| What is being asked |
Make an exact copy of the entries below.

| Material provided |

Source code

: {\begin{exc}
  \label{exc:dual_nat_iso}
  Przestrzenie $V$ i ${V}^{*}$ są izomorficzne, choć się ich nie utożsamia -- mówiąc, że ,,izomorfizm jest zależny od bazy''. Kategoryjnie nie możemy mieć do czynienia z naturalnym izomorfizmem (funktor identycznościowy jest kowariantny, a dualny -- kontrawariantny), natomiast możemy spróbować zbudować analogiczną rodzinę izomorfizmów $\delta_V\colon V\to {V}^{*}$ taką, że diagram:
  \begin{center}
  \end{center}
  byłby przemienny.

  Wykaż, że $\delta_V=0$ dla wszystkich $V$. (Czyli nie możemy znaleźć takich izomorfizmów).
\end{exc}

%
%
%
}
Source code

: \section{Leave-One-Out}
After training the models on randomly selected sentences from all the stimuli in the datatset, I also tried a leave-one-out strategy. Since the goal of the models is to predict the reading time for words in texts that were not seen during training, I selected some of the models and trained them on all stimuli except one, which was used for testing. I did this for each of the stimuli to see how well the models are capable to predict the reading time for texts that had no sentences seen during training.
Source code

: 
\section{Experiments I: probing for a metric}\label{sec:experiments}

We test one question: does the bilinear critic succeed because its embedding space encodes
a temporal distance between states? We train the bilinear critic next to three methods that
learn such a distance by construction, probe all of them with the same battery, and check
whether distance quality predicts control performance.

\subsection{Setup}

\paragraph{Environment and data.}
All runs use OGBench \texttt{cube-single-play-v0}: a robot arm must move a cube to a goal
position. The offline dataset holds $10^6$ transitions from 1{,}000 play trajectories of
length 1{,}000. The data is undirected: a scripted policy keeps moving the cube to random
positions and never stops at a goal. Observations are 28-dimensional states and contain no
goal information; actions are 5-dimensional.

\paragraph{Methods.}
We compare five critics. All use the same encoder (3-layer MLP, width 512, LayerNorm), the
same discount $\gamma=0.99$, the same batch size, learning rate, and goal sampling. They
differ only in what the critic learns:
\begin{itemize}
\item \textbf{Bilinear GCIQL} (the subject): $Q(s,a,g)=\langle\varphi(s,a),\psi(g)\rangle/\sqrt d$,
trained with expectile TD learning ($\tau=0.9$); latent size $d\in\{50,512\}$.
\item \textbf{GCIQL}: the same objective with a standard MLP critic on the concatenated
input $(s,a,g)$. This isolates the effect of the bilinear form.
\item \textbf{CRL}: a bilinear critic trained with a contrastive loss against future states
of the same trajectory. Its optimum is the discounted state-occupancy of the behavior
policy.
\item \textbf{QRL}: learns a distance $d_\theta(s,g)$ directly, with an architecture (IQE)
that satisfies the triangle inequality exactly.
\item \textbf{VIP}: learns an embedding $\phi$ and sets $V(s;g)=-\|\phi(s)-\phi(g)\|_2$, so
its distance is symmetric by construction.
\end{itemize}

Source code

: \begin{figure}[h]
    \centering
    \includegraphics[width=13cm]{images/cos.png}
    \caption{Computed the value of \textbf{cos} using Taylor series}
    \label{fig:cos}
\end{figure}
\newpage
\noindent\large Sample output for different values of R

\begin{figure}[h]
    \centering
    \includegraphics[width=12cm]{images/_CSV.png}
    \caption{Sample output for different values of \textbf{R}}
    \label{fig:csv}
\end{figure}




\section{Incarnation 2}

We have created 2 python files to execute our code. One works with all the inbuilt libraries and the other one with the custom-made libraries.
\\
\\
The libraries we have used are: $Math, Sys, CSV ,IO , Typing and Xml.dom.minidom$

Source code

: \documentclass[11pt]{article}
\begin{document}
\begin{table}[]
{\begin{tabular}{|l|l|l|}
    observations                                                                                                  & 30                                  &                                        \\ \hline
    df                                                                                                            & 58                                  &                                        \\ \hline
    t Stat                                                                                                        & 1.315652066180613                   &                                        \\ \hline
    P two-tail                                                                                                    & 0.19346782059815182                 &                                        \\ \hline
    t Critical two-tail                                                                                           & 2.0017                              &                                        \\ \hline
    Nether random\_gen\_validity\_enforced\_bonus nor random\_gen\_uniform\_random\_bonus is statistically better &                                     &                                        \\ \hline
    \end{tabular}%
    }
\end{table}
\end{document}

| Reply |
Source code

: {\begin{exc}
  \label{exc:dual_nat_iso}
  Przestrzenie $V$ i ${V}^{*}$ są izomorficzne, choć się ich nie utożsamia -- mówiąc, że ,,izomorfizm jest zależny od bazy''. Kategoryjnie nie możemy mieć do czynienia z naturalnym izomorfizmem (funktor identycznościowy jest kowariantny, a dualny -- kontrawariantny), natomiast możemy spróbować zbudować analogiczną rodzinę izomorfizmów $\delta_V\colon V\to {V}^{*}$ taką, że diagram:
  \begin{center}
  \end{center}
  byłby przemienny.

  Wykaż, że $\delta_V=0$ dla wszystkich $V$. (Czyli nie możemy znaleźć takich izomorfizmów).
\end{exc}

%
%
%
}
Source code

: \section{Leave-One-Out}
After training the models on randomly selected sentences from all the stimuli in the datatset, I also tried a leave-one-out strategy. Since the goal of the models is to predict the reading time for words in texts that were not seen during training, I selected some of the models and trained them on all stimuli except one, which was used for testing. I did this for each of the stimuli to see how well the models are capable to predict the reading time for texts that had no sentences seen during training.
Source code

: 
\section{Experiments I: probing for a metric}\label{sec:experiments}

We test one question: does the bilinear critic succeed because its embedding space encodes
a temporal distance between states? We train the bilinear critic next to three methods that
learn such a distance by construction, probe all of them with the same battery, and check
whether distance quality predicts control performance.

\subsection{Setup}

\paragraph{Environment and data.}
All runs use OGBench \texttt{cube-single-play-v0}: a robot arm must move a cube to a goal
position. The offline dataset holds $10^6$ transitions from 1{,}000 play trajectories of
length 1{,}000. The data is undirected: a scripted policy keeps moving the cube to random
positions and never stops at a goal. Observations are 28-dimensional states and contain no
goal information; actions are 5-dimensional.

\paragraph{Methods.}
We compare five critics. All use the same encoder (3-layer MLP, width 512, LayerNorm), the
same discount $\gamma=0.99$, the same batch size, learning rate, and goal sampling. They
differ only in what the critic learns:
\begin{itemize}
\item \textbf{Bilinear GCIQL} (the subject): $Q(s,a,g)=\langle\varphi(s,a),\psi(g)\rangle/\sqrt d$,
trained with expectile TD learning ($\tau=0.9$); latent size $d\in\{50,512\}$.
\item \textbf{GCIQL}: the same objective with a standard MLP critic on the concatenated
input $(s,a,g)$. This isolates the effect of the bilinear form.
\item \textbf{CRL}: a bilinear critic trained with a contrastive loss against future states
of the same trajectory. Its optimum is the discounted state-occupancy of the behavior
policy.
\item \textbf{QRL}: learns a distance $d_\theta(s,g)$ directly, with an architecture (IQE)
that satisfies the triangle inequality exactly.
\item \textbf{VIP}: learns an embedding $\phi$ and sets $V(s;g)=-\|\phi(s)-\phi(g)\|_2$, so
its distance is symmetric by construction.
\end{itemize}

Source code

: \begin{figure}[h]
    \centering
    \includegraphics[width=13cm]{images/cos.png}
    \caption{Computed the value of \textbf{cos} using Taylor series}
    \label{fig:cos}
\end{figure}
\newpage
\noindent\large Sample output for different values of R

\begin{figure}[h]
    \centering
    \includegraphics[width=12cm]{images/_CSV.png}
    \caption{Sample output for different values of \textbf{R}}
    \label{fig:csv}
\end{figure}




\section{Incarnation 2}

We have created 2 python files to execute our code. One works with all the inbuilt libraries and the other one with the custom-made libraries.
\\
\\
The libraries we have used are: $Math, Sys, CSV ,IO , Typing and Xml.dom.minidom$

Source code

: \documentclass[11pt]{article}
\begin{document}
\begin{table}[]
{\begin{tabular}{|l|l|l|}
    observations                                                                                                  & 30                                  &                                        \\ \hline
    df                                                                                                            & 58                                  &                                        \\ \hline
    t Stat                                                                                                        & 1.315652066180613                   &                                        \\ \hline
    P two-tail                                                                                                    & 0.19346782059815182                 &                                        \\ \hline
    t Critical two-tail                                                                                           & 2.0017                              &                                        \\ \hline
    Nether random\_gen\_validity\_enforced\_bonus nor random\_gen\_uniform\_random\_bonus is statistically better &                                     &                                        \\ \hline
    \end{tabular}%
    }
\end{table}
\end{document}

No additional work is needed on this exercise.